Saturday morning, the 4th of December, as Moses and Reuben were heading to Uganda, I was heading to Turkana, flying from Eldoret to Lodwar.
That evening, I met with the Lodwar Pastor's Fellowship to plan our 9th annual conference next August. Unfortunately I neglected to take any photos for you.
Charcoal for sale along the road. Most households in Turkana, and in the rest of Kenya, use charcoal for cooking.
Monday morning Pastor Boniface and Pastor George and I traveled to Kakuma to meet with the pastor's fellowship to plan our 2nd pastor's conference in that city. As you may know, Kakuma is the site of the largest refugee camp in Africa, with refugees from all over Africa. This past August we held our first pastor's conference in Kakuma and bussed in pastors from the refugee camp to attend. Holding the conference in the camp presented very difficult administrative and logistical problems, so the pastors fellowship in Kakuma, graciously provided a venue to hold the conference. Over lunch we discussed the next conference to be held in August 2022.
When I am in Kenya, wherever I go, I am always confronted by extreme poverty and hunger.

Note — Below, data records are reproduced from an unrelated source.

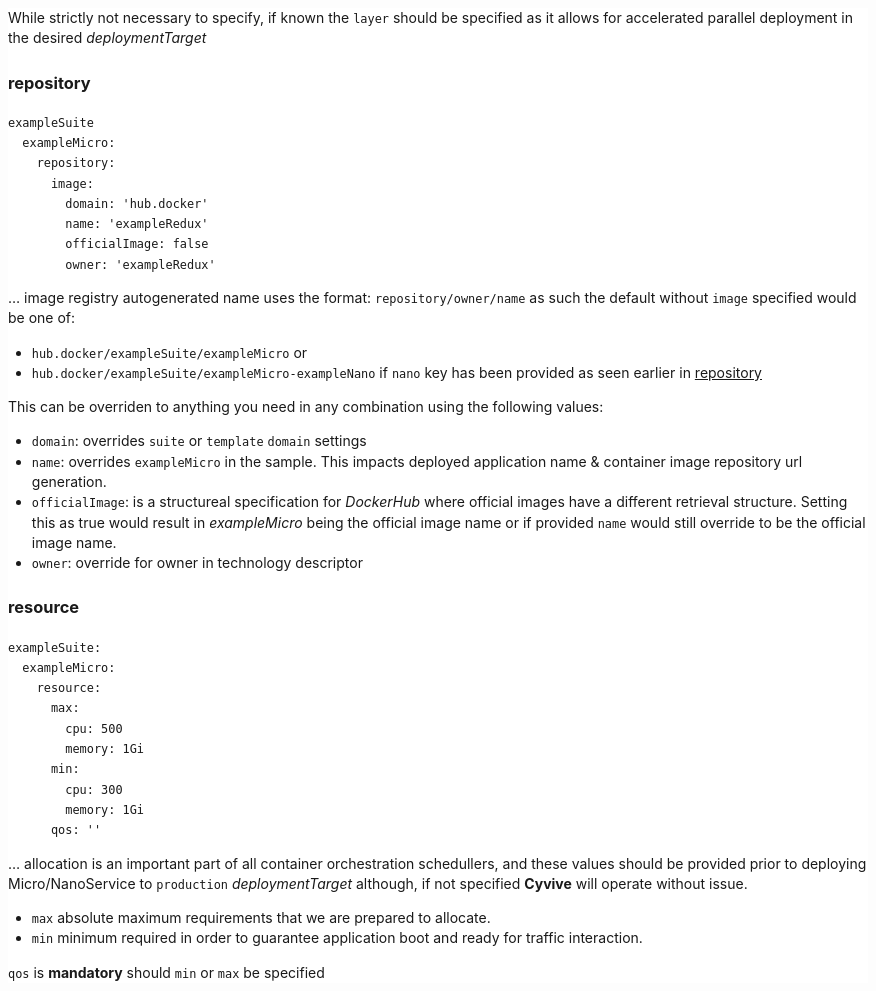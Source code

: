 While strictly not necessary to specify, if known the `layer` should be specified as it allows for accelerated parallel deployment in the desired _deploymentTarget_

### repository

```
exampleSuite
  exampleMicro:
    repository:
      image:
        domain: 'hub.docker'
        name: 'exampleRedux'
        officialImage: false
        owner: 'exampleRedux'
```
… image registry autogenerated name uses the format: `repository/owner/name` as such the default without `image` specified would be one of: 
- `hub.docker/exampleSuite/exampleMicro` or
- `hub.docker/exampleSuite/exampleMicro-exampleNano` if `nano` key has been provided as seen earlier in [repository](#repository)

This can be overriden to anything you need in any combination using the following values:

- `domain`: overrides `suite` or `template` `domain` settings
- `name`: overrides `exampleMicro` in the sample. This impacts deployed application name & container image repository url generation.
- `officialImage`: is a structureal specification for _DockerHub_ where official images have a different retrieval structure. Setting this as true would result in _exampleMicro_ being the official image name or if provided `name` would still override to be the official image name.
- `owner`: override for owner in technology descriptor

### resource

```
exampleSuite:
  exampleMicro:
    resource:
      max:
        cpu: 500
        memory: 1Gi
      min:
        cpu: 300
        memory: 1Gi
      qos: ''
```

… allocation is an important part of all container orchestration schedullers, and these values should be provided prior to deploying Micro/NanoService to `production` _deploymentTarget_ although, if not specified **Cyvive** will operate without issue.

- `max` absolute maximum requirements that we are prepared to allocate.
- `min` minimum required in order to guarantee application boot and ready for traffic interaction.

`qos` is **mandatory** should `min` or `max` be specified
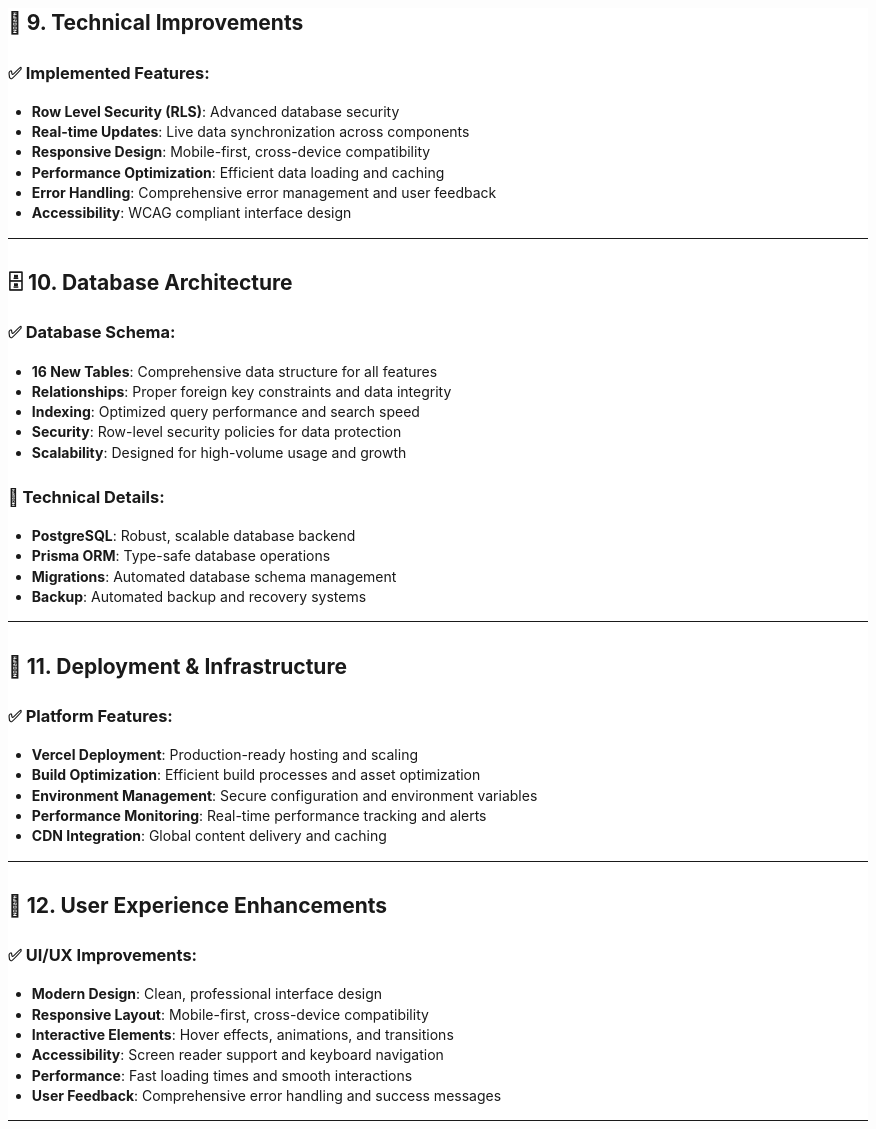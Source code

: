 
## 🎯 **9. Technical Improvements**

### **✅ Implemented Features:**
- **Row Level Security (RLS)**: Advanced database security
- **Real-time Updates**: Live data synchronization across components
- **Responsive Design**: Mobile-first, cross-device compatibility
- **Performance Optimization**: Efficient data loading and caching
- **Error Handling**: Comprehensive error management and user feedback
- **Accessibility**: WCAG compliant interface design

---

## 🗄️ **10. Database Architecture**

### **✅ Database Schema:**
- **16 New Tables**: Comprehensive data structure for all features
- **Relationships**: Proper foreign key constraints and data integrity
- **Indexing**: Optimized query performance and search speed
- **Security**: Row-level security policies for data protection
- **Scalability**: Designed for high-volume usage and growth

### **🔧 Technical Details:**
- **PostgreSQL**: Robust, scalable database backend
- **Prisma ORM**: Type-safe database operations
- **Migrations**: Automated database schema management
- **Backup**: Automated backup and recovery systems

---

## 🚀 **11. Deployment & Infrastructure**

### **✅ Platform Features:**
- **Vercel Deployment**: Production-ready hosting and scaling
- **Build Optimization**: Efficient build processes and asset optimization
- **Environment Management**: Secure configuration and environment variables
- **Performance Monitoring**: Real-time performance tracking and alerts
- **CDN Integration**: Global content delivery and caching

---

## 📱 **12. User Experience Enhancements**

### **✅ UI/UX Improvements:**
- **Modern Design**: Clean, professional interface design
- **Responsive Layout**: Mobile-first, cross-device compatibility
- **Interactive Elements**: Hover effects, animations, and transitions
- **Accessibility**: Screen reader support and keyboard navigation
- **Performance**: Fast loading times and smooth interactions
- **User Feedback**: Comprehensive error handling and success messages

---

And while I am pondering what more I can do about it, these Kenyan pastors already have a game plan to help. After our lunch, one of the pastors in Kakuma, Pastor John (pictured below), went around the table, gathering up what was left on each plate. I asked him what he was going to do with it, and he said there were street kids just outside the cafe where we were eating that probably had not eaten that day and so he had all that food packed up for them. It turns out that Pastor John has a ministry to these kids who roam the mean streets of Kakuma, doing whatever it takes to survive. He has built a home for street boys and girls on his property, and as he is able, he rescues them from the streets, feeding and housing and educating them. And this is a pattern all across Kenya where many pastors and churches are engaged in bringing the gospel to the lost and the least. The Kenyan government has largely abandoned these kids to the streets, but the church in Kenya, as the church does all over the world, has stepped up to the plate to bring hope and restoration for the overlooked and despised in society.
On our way home, we stopped by the site of a near tragedy last August. As George and Boniface were traveling home from our conference in Kakuma, their driver was distracted momentarily, trying to answer his phone. The car careened off the road as they were negotiating a curve in the road and ended up hanging over this dry river bed, offside wheels dangling over about a 15 foot drop.
Wednesday morning, I flew back to Nairobi where Frank picked me up. Just want to give a shout out to our logisitics director, Frank Maina, who has been such a help and encouragement on all our trips. Frank arranges all the accommodations and transportation for these trips and we couldn't do what we do without him.